◆ **Work instruction**
Copy out, from the data below, each line in which the word "treatment" occurs.

◆ **Data for processing**
-=-=-

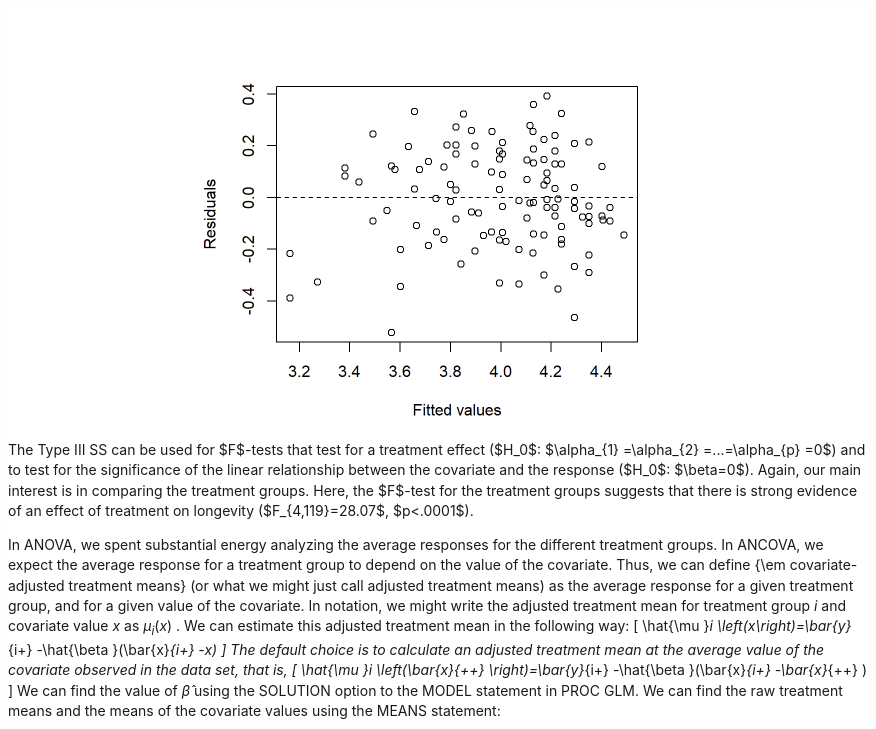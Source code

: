 <img src="06-Ancova_files/figure-html/unnamed-chunk-5-1.png" width="480" style="display: block; margin: auto;" />
The Type III SS can be used for $F$-tests that test for a treatment effect ($H_0$: $\alpha_{1} =\alpha_{2} =...=\alpha_{p} =0$) and to test for the significance of the linear relationship between the covariate and the response ($H_0$: $\beta=0$).  Again, our main interest is in comparing the treatment groups.  Here, the $F$-test for the treatment groups suggests that there is strong evidence of an effect of treatment on longevity ($F_{4,119}=28.07$, $p<.0001$).

In ANOVA, we spent substantial energy analyzing the average responses for the different treatment groups.  In ANCOVA, we expect the average response for a treatment group to depend on the value of the covariate.  Thus, we can define {\em covariate-adjusted treatment means} (or what we might just call adjusted treatment means) as the average response for a given treatment group, and for a given value of the covariate.  In notation, we might write the adjusted treatment mean for treatment group $i$ and covariate value $x$ as $\mu_i \left(x\right)$ .  We can estimate this adjusted treatment mean in the following way:
\[
\hat{\mu }_i \left(x\right)=\bar{y}_{i+} -\hat{\beta }(\bar{x}_{i+} -x)
\] 
The default choice is to calculate an adjusted treatment mean at the average value of the covariate observed in the data set, that is, 
\[
\hat{\mu }_i \left(\bar{x}_{++} \right)=\bar{y}_{i+} -\hat{\beta }(\bar{x}_{i+} -\bar{x}_{++} )
\] 
We can find the value of $\hat{\beta }$ using the SOLUTION option to the MODEL statement in PROC GLM.  We can find the raw treatment means and the means of the covariate values using the MEANS statement:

-=-=-

◆ **Solution to the exercise**
The Type III SS can be used for $F$-tests that test for a treatment effect ($H_0$: $\alpha_{1} =\alpha_{2} =...=\alpha_{p} =0$) and to test for the significance of the linear relationship between the covariate and the response ($H_0$: $\beta=0$).  Again, our main interest is in comparing the treatment groups.  Here, the $F$-test for the treatment groups suggests that there is strong evidence of an effect of treatment on longevity ($F_{4,119}=28.07$, $p<.0001$).
In ANOVA, we spent substantial energy analyzing the average responses for the different treatment groups.  In ANCOVA, we expect the average response for a treatment group to depend on the value of the covariate.  Thus, we can define {\em covariate-adjusted treatment means} (or what we might just call adjusted treatment means) as the average response for a given treatment group, and for a given value of the covariate.  In notation, we might write the adjusted treatment mean for treatment group $i$ and covariate value $x$ as $\mu_i \left(x\right)$ .  We can estimate this adjusted treatment mean in the following way:
The default choice is to calculate an adjusted treatment mean at the average value of the covariate observed in the data set, that is, 
We can find the value of $\hat{\beta }$ using the SOLUTION option to the MODEL statement in PROC GLM.  We can find the raw treatment means and the means of the covariate values using the MEANS statement:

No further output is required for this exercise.